Plain-text document sources:

══════════════════════════════

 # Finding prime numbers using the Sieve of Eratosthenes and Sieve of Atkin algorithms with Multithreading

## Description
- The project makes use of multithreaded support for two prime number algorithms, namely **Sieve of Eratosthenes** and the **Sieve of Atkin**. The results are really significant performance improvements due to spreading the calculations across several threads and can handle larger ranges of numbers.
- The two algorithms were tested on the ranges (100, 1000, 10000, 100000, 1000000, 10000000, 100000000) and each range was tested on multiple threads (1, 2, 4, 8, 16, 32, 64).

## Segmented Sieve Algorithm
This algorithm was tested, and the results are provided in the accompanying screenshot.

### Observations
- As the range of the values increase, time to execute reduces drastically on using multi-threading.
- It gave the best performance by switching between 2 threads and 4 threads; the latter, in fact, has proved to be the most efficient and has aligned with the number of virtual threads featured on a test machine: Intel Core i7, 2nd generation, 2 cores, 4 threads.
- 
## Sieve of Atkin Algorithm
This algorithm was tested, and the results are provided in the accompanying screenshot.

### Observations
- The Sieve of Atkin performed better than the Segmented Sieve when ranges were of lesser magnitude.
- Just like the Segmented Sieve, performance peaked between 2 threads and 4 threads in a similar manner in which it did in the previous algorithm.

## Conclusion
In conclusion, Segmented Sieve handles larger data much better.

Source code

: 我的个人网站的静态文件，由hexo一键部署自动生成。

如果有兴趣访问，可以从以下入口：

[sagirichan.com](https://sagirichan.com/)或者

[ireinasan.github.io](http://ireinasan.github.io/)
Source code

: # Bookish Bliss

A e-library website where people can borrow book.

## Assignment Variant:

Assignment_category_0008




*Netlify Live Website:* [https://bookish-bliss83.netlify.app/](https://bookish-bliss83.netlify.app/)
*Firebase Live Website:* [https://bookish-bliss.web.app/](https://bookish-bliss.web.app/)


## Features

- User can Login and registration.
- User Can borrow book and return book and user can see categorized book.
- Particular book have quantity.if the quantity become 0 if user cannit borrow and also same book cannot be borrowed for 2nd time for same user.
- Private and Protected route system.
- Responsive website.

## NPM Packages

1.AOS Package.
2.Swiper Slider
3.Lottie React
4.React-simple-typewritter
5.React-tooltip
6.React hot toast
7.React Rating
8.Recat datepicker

══════════════════════════════

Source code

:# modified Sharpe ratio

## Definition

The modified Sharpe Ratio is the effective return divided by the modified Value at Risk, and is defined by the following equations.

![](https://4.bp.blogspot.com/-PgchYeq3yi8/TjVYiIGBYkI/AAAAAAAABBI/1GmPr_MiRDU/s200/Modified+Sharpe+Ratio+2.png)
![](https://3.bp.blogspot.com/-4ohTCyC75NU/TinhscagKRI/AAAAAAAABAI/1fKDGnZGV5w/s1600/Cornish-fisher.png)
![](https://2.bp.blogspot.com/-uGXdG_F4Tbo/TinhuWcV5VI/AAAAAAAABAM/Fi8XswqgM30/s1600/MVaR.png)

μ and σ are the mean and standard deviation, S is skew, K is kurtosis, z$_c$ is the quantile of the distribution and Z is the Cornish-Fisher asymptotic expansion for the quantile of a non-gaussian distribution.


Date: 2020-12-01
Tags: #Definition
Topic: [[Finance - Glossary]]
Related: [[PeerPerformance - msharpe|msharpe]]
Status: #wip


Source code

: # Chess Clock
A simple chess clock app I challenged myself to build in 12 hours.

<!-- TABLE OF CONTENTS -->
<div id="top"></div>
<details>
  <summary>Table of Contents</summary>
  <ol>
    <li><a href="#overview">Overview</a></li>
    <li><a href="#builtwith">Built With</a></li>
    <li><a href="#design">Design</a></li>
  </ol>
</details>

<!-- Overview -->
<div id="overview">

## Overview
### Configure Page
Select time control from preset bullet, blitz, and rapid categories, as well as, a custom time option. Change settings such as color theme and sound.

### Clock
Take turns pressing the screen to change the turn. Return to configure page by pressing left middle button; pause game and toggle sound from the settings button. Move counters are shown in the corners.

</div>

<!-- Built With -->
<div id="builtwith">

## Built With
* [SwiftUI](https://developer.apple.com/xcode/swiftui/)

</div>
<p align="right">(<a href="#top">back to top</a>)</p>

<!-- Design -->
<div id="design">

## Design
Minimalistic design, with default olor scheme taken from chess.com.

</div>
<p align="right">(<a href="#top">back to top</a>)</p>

══════════════════════════════

ACTION ITEM -
Look above for lines with the word "using" and copy them all.

ANSWER AREA -
 # Finding prime numbers using the Sieve of Eratosthenes and Sieve of Atkin algorithms with Multithreading
- As the range of the values increase, time to execute reduces drastically on using multi-threading.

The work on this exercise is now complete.